▶ Data shown:
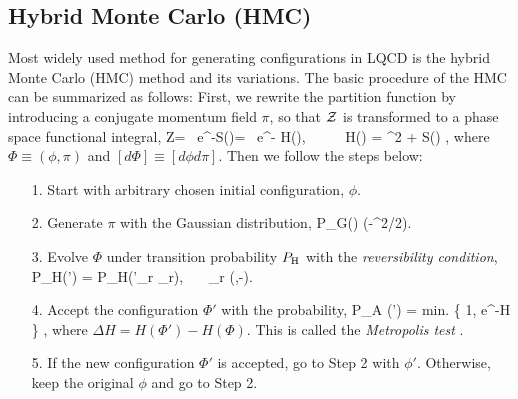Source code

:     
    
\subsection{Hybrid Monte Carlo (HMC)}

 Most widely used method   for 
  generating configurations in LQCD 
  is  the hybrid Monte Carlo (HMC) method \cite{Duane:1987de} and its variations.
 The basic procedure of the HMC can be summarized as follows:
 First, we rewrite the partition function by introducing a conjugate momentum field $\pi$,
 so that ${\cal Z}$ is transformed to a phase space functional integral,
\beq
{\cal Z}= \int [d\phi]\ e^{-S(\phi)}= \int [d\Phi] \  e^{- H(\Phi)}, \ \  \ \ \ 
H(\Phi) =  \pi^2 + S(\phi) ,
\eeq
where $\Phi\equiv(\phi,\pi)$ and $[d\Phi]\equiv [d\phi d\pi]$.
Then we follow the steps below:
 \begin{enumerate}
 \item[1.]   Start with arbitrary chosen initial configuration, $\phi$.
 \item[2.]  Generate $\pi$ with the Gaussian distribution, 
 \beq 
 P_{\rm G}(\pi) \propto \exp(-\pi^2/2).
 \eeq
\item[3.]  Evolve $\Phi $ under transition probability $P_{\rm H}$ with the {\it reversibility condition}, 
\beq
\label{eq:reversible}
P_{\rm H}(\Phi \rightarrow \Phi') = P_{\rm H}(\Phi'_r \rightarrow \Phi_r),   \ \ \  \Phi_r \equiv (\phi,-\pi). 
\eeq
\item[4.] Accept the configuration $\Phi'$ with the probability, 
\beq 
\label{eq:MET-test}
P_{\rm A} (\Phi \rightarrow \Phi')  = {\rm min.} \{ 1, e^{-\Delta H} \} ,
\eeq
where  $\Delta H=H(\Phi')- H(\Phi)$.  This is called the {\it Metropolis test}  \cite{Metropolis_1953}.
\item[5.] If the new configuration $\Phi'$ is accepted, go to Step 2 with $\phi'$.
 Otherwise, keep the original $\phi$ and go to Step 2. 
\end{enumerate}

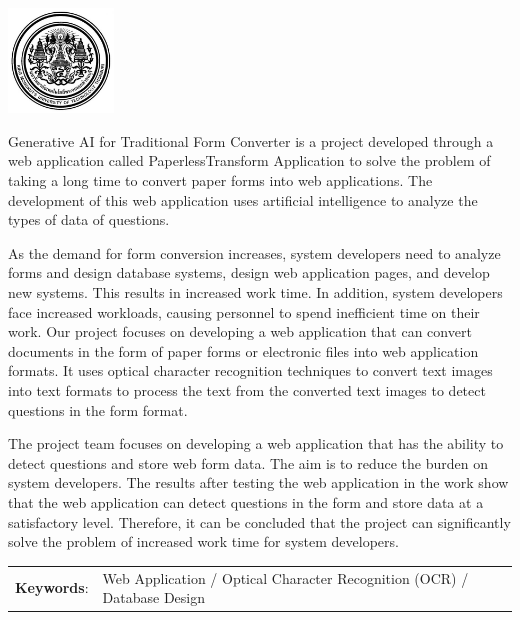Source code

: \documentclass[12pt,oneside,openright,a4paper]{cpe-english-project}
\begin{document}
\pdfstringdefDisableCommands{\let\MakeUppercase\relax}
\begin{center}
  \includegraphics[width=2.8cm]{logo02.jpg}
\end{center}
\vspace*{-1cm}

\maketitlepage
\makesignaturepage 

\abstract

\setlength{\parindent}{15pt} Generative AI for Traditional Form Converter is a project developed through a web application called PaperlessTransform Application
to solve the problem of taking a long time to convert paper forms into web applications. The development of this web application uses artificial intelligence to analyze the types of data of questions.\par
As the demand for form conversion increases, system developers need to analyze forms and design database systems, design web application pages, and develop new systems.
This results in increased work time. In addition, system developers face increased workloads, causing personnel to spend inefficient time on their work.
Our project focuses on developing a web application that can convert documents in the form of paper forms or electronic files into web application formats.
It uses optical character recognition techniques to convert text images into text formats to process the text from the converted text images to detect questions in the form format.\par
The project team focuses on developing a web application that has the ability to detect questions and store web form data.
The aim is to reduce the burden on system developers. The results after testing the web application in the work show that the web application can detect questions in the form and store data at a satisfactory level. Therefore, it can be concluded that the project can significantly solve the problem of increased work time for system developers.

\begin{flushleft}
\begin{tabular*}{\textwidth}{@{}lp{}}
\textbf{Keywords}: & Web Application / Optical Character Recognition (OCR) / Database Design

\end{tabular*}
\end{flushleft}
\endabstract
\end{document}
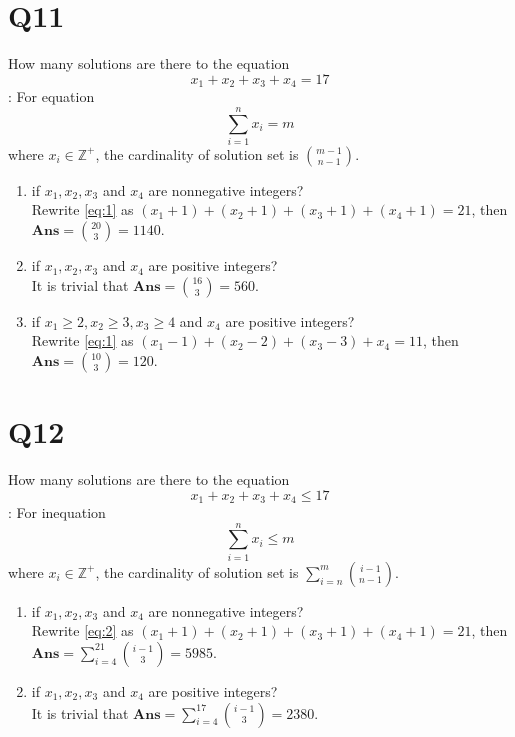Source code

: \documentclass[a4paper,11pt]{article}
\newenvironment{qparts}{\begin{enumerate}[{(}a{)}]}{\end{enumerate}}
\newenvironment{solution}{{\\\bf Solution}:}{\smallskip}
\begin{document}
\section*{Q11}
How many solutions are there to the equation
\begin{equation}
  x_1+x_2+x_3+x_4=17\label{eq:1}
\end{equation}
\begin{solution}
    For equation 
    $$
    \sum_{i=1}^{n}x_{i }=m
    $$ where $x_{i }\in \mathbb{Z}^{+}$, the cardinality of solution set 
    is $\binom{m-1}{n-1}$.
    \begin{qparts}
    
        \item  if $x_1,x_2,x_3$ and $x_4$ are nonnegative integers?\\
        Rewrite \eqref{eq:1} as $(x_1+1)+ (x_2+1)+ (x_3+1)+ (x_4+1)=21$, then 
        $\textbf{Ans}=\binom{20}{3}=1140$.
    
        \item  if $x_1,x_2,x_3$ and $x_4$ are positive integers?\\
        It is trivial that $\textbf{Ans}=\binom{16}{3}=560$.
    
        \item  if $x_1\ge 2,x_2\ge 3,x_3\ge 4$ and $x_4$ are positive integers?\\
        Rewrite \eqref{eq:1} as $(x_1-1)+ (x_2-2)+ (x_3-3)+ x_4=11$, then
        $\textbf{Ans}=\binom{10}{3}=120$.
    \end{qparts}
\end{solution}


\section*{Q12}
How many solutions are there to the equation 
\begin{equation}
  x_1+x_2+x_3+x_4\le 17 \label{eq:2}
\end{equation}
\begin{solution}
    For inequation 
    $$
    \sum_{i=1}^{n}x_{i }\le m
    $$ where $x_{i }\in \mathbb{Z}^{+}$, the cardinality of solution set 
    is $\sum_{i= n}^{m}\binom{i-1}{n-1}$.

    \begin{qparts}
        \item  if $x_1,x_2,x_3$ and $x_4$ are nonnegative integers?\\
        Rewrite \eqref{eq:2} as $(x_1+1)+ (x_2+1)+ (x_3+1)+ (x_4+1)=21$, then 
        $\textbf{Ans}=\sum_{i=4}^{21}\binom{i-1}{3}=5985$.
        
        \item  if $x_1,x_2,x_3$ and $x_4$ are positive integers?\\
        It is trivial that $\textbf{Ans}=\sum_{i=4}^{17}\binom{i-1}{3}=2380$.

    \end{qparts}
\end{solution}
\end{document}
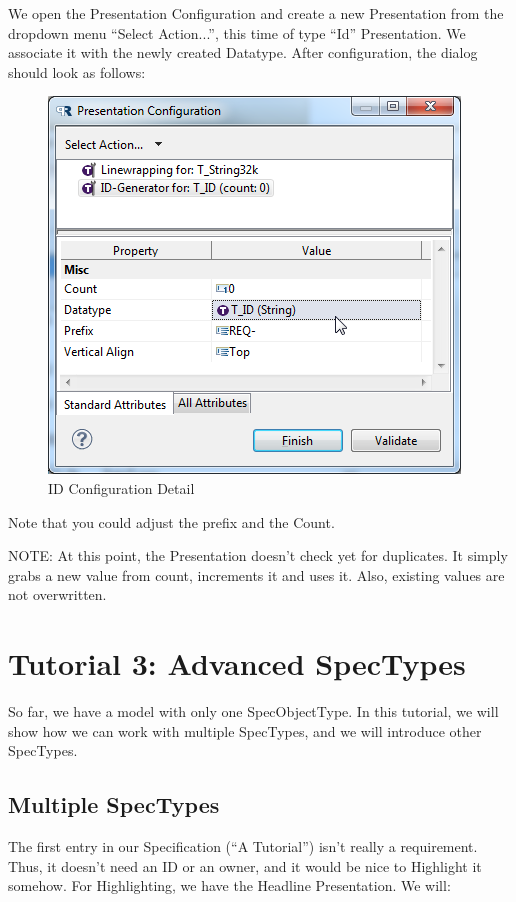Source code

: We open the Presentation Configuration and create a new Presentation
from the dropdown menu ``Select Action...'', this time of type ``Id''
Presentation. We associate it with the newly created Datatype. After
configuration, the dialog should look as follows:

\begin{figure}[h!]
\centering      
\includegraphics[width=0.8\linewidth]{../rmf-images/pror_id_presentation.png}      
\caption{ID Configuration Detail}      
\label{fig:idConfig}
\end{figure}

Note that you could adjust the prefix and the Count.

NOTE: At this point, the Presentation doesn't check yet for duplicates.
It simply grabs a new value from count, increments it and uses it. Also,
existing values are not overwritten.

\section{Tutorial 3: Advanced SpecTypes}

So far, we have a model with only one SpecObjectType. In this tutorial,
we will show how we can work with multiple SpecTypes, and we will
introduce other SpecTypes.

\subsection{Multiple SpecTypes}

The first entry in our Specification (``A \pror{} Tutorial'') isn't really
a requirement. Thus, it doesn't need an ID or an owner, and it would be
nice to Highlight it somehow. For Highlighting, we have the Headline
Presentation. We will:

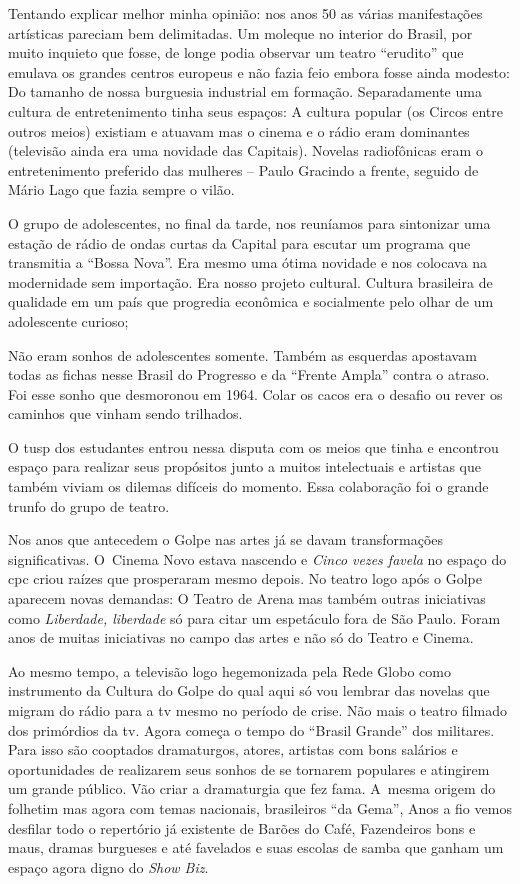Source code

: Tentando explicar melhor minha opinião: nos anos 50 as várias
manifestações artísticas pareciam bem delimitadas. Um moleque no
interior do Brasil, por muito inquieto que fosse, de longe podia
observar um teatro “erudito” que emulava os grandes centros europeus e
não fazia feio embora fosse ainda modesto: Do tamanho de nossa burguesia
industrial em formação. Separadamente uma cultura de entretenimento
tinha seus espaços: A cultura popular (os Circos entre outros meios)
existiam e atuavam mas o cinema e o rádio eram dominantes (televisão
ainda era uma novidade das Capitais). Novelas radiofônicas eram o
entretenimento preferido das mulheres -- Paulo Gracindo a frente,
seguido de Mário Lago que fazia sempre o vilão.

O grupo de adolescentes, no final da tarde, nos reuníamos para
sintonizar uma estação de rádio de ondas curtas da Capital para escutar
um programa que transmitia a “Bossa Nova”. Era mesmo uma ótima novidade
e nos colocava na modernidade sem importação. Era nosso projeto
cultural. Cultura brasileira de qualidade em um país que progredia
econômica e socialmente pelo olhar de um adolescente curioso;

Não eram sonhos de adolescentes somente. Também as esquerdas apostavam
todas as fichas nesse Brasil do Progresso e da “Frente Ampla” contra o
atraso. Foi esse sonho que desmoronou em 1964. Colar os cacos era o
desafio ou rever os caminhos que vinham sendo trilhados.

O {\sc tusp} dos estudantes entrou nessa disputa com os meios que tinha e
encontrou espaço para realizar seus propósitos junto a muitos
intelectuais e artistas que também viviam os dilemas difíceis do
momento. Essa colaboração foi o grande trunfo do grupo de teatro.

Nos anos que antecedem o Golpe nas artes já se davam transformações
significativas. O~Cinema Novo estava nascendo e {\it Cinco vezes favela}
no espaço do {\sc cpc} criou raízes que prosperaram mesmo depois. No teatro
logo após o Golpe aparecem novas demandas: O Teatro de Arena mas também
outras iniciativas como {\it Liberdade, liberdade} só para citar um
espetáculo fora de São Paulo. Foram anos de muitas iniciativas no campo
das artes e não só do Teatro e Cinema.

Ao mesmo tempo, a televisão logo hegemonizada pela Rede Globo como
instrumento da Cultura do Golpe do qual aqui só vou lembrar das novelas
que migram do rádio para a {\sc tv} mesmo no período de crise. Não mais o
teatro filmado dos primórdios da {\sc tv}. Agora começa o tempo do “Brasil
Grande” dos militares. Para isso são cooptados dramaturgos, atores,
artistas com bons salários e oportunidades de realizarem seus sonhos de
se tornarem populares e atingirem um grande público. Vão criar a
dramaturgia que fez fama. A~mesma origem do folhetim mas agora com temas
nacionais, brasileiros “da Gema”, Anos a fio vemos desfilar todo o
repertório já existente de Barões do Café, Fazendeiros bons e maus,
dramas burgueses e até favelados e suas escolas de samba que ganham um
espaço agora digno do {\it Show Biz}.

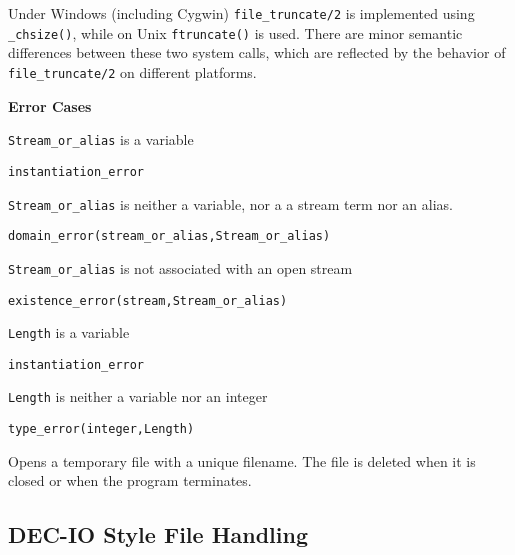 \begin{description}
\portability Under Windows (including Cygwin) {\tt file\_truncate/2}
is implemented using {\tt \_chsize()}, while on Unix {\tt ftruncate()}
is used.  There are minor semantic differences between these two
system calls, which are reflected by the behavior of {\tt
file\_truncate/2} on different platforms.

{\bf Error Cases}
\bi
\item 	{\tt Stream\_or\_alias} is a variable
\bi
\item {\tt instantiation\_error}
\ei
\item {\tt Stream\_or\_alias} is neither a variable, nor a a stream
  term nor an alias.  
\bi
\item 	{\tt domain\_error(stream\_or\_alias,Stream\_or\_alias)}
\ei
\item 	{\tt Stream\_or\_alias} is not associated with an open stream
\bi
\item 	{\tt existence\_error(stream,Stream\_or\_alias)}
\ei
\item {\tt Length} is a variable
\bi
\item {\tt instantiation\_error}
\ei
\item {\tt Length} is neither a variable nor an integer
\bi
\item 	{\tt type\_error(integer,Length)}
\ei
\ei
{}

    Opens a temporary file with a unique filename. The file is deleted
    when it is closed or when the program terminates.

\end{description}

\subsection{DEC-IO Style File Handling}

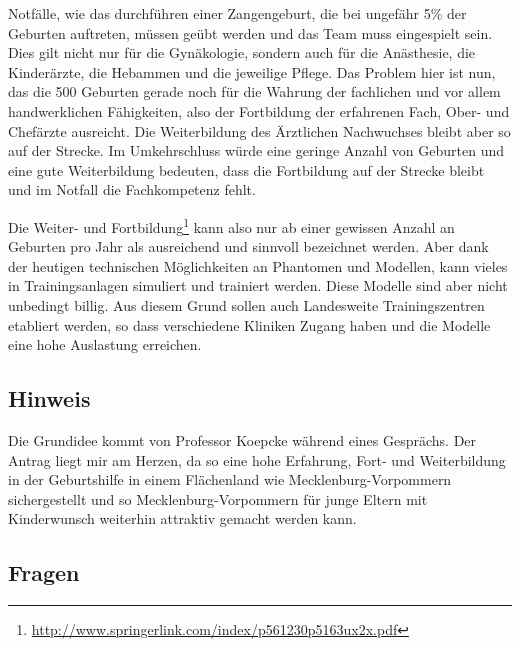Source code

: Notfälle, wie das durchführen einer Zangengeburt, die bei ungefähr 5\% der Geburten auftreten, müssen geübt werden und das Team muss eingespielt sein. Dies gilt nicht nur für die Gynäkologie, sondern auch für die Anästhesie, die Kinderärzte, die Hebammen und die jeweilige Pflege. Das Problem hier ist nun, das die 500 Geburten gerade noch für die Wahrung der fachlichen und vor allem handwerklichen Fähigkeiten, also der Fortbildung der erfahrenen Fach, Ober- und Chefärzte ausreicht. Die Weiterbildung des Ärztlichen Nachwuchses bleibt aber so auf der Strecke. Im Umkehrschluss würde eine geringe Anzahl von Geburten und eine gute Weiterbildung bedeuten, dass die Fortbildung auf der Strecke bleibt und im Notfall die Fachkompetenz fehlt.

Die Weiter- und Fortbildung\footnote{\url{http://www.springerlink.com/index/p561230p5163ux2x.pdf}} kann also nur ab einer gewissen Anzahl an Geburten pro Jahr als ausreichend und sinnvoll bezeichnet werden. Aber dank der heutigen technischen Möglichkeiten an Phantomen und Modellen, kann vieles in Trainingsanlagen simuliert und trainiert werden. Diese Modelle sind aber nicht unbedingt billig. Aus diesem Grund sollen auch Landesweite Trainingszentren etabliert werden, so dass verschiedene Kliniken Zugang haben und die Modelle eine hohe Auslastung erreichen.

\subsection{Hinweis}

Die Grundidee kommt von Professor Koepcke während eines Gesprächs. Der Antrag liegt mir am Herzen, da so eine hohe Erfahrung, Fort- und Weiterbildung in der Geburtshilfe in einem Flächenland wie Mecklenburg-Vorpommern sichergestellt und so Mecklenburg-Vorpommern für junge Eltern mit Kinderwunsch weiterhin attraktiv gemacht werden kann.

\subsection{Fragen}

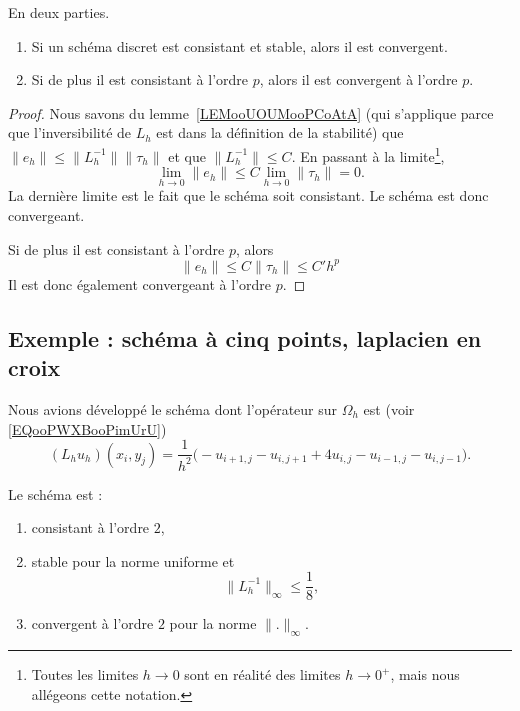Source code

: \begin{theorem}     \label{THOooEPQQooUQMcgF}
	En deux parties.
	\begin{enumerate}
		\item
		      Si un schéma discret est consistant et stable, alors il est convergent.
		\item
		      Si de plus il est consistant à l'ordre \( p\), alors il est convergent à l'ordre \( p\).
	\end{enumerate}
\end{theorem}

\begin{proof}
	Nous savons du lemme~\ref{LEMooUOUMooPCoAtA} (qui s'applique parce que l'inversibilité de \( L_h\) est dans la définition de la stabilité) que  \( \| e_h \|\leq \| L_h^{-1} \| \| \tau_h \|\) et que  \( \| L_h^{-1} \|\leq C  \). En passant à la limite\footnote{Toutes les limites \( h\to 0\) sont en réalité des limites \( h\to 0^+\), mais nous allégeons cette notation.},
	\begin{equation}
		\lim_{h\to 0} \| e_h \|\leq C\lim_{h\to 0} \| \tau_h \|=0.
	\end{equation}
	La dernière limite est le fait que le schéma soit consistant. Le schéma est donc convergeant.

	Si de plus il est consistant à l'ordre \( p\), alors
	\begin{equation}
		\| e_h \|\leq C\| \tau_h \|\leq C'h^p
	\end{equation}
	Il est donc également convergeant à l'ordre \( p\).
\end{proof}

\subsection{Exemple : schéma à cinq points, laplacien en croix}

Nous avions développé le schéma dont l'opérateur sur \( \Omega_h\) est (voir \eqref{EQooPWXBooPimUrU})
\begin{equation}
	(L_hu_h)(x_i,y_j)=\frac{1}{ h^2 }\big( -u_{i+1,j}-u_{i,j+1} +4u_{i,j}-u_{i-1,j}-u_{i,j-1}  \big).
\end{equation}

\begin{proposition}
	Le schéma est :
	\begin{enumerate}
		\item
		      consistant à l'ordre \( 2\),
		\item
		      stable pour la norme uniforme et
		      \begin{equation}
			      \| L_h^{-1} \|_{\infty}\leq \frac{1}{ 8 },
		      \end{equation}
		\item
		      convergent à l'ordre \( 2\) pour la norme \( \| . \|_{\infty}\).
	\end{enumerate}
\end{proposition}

▶ Problem: The string to find is "seus"; copy every line of the listing that has it.

▶ Finished exercise:
tinha seus espaços: A cultura popular (os Circos entre outros meios)
encontrou espaço para realizar seus propósitos junto a muitos
artistas com bons salários e oportunidades de realizarem seus sonhos de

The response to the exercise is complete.